[DATA TO PROCESS]
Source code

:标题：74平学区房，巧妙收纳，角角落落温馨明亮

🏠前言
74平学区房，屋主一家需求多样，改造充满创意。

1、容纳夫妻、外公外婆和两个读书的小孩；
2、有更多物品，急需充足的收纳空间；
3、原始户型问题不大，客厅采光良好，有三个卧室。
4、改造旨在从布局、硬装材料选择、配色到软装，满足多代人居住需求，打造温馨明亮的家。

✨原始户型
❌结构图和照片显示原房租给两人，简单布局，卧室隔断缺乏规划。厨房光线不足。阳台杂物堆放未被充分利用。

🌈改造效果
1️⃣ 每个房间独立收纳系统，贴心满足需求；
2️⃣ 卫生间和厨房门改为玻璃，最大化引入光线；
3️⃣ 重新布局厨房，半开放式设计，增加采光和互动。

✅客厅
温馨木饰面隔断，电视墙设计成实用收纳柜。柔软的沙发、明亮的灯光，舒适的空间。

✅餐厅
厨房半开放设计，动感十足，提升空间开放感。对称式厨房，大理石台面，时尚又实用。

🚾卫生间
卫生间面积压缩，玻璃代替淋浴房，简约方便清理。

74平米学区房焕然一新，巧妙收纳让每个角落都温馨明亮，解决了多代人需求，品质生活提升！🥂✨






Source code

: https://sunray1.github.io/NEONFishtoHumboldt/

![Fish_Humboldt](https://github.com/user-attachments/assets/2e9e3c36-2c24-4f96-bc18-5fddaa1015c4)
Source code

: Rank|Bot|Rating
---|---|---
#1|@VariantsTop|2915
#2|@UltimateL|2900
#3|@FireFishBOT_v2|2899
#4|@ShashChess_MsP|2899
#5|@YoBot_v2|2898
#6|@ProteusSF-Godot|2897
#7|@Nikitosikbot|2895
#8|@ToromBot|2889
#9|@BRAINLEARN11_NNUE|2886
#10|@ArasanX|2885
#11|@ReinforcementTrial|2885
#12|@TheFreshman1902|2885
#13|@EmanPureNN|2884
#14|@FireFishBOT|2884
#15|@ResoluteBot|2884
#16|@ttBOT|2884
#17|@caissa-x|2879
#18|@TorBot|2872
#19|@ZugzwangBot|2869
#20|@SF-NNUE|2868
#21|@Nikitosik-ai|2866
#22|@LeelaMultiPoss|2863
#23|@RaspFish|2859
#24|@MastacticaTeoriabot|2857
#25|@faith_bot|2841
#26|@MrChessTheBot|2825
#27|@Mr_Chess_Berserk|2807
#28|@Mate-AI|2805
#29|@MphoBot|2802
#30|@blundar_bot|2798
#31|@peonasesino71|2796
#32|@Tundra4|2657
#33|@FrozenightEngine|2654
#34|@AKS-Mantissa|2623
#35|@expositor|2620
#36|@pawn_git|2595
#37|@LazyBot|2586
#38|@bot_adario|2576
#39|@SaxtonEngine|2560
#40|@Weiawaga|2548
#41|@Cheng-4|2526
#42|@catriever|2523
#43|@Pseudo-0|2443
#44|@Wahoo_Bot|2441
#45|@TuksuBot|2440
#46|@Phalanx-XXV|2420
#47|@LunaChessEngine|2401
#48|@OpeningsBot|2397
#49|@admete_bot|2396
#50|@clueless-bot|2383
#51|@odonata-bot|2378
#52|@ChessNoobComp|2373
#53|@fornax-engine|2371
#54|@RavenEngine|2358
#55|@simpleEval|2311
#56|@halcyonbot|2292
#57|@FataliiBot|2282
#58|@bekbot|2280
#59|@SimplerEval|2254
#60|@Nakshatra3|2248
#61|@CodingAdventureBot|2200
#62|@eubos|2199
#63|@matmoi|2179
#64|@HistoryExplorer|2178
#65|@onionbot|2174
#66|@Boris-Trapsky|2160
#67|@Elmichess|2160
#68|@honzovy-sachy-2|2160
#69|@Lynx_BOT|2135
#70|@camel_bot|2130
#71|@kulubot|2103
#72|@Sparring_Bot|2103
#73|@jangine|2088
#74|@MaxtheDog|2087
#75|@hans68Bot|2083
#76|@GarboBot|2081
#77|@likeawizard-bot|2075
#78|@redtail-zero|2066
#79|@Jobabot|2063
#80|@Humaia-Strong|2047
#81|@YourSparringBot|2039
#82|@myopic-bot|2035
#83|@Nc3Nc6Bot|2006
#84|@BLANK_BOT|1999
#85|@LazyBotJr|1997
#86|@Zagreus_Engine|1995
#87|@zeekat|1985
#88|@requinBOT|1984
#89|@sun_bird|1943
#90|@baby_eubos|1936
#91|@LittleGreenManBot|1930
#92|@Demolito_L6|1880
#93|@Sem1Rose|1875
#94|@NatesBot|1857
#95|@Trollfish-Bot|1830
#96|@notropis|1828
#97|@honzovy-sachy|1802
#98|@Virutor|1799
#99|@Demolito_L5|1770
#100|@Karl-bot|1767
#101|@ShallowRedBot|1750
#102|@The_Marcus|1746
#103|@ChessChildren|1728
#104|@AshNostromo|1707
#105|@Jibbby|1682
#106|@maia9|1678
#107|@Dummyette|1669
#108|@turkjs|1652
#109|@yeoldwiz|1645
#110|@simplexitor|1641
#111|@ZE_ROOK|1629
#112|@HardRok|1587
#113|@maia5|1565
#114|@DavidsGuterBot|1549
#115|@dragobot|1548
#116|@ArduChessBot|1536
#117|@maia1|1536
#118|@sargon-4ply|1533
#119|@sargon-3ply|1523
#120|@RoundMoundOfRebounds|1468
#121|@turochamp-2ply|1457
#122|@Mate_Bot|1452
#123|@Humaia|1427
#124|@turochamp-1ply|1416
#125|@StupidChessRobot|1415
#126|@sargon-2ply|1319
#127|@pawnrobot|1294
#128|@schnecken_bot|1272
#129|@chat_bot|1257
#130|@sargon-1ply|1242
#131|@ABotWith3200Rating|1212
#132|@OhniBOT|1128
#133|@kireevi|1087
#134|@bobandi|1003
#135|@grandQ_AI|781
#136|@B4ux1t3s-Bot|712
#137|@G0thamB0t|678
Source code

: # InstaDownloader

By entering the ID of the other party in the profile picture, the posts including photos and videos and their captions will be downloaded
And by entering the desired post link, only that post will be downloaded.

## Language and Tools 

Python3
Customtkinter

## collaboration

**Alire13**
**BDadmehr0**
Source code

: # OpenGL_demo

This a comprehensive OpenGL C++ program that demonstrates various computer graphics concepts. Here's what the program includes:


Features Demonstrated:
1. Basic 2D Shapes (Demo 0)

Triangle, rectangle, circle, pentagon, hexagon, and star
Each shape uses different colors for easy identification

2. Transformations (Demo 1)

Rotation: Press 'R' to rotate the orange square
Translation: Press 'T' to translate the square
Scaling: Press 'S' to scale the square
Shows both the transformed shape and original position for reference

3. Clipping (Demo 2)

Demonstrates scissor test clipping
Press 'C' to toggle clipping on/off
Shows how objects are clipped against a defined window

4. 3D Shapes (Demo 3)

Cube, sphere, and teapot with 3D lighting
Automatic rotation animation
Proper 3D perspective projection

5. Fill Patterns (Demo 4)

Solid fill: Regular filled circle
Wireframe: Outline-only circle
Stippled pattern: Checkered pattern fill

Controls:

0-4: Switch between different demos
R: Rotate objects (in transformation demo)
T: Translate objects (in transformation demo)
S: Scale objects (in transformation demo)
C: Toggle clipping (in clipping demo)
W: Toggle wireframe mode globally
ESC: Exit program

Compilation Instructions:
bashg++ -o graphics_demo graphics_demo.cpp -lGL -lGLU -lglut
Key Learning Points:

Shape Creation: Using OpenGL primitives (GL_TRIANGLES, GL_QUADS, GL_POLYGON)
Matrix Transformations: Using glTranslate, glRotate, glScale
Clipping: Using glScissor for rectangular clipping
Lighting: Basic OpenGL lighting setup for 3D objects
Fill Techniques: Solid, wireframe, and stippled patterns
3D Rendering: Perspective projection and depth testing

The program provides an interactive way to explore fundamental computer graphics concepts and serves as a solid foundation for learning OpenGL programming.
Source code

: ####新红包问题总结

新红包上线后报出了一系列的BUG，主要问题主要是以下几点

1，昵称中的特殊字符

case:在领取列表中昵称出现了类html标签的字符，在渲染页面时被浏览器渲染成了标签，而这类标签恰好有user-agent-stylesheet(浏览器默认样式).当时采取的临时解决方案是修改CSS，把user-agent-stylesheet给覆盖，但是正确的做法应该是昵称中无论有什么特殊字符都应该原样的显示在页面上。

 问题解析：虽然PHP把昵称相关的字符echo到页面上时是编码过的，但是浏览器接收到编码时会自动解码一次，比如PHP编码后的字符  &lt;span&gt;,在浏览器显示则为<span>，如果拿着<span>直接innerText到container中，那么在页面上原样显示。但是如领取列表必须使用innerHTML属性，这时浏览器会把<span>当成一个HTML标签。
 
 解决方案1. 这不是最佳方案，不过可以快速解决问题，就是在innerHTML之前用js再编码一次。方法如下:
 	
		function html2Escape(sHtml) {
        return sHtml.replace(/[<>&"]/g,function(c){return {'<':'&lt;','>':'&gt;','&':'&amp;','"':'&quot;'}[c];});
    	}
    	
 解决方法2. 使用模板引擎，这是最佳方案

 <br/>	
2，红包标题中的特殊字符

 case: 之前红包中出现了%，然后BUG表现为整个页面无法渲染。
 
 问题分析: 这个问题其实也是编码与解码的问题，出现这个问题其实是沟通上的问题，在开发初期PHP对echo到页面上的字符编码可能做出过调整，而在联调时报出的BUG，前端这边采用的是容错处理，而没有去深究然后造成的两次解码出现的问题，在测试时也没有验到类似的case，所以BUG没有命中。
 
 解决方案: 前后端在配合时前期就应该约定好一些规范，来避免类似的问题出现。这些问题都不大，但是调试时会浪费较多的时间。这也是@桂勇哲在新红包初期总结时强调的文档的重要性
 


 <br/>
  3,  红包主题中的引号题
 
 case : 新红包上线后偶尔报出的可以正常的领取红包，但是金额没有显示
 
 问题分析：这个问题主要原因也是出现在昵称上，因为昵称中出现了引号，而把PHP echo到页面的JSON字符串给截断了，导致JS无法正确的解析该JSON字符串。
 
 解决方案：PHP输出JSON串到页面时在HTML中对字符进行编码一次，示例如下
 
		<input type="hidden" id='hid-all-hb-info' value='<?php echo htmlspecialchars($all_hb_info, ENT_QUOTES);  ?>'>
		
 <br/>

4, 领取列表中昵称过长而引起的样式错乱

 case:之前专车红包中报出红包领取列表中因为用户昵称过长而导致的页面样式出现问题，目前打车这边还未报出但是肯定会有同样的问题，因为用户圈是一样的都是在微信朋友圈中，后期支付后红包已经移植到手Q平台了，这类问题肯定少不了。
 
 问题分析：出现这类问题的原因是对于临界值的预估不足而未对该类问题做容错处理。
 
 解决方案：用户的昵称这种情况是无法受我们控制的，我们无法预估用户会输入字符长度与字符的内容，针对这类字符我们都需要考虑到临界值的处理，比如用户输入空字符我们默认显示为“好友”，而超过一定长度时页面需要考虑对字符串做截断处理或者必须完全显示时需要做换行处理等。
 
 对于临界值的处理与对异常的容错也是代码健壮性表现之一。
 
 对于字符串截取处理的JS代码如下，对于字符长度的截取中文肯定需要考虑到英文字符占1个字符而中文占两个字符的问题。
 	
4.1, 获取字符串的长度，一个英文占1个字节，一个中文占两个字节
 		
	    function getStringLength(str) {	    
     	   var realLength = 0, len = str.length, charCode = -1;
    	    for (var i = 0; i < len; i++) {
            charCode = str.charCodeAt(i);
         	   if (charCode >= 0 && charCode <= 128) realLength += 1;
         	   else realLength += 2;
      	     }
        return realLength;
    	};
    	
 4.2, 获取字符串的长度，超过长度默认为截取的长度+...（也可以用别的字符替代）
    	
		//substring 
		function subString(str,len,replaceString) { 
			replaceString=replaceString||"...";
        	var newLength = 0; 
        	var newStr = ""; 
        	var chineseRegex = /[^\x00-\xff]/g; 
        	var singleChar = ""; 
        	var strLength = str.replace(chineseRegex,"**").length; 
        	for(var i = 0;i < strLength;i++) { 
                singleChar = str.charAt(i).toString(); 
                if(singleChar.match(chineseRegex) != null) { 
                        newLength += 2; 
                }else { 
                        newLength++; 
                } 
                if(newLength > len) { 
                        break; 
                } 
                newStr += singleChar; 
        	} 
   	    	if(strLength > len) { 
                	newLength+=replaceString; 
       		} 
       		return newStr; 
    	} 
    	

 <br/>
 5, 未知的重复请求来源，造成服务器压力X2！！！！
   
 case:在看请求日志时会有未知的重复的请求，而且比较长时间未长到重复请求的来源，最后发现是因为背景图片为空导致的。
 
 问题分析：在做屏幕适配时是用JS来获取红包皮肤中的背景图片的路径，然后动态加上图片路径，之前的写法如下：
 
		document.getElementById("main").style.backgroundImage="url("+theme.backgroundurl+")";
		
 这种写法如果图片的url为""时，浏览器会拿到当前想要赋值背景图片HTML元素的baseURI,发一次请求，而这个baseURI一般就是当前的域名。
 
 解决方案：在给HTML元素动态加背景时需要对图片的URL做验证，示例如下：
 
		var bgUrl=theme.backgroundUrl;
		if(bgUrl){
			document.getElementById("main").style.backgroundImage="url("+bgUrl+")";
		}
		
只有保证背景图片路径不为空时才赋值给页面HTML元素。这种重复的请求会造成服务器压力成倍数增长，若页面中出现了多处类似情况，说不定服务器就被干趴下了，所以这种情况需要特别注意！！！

[WORK INSTRUCTION] Search the entries above for "only". Return every line that has it.

[TASK RESULT]
And by entering the desired post link, only that post will be downloaded.
Wireframe: Outline-only circle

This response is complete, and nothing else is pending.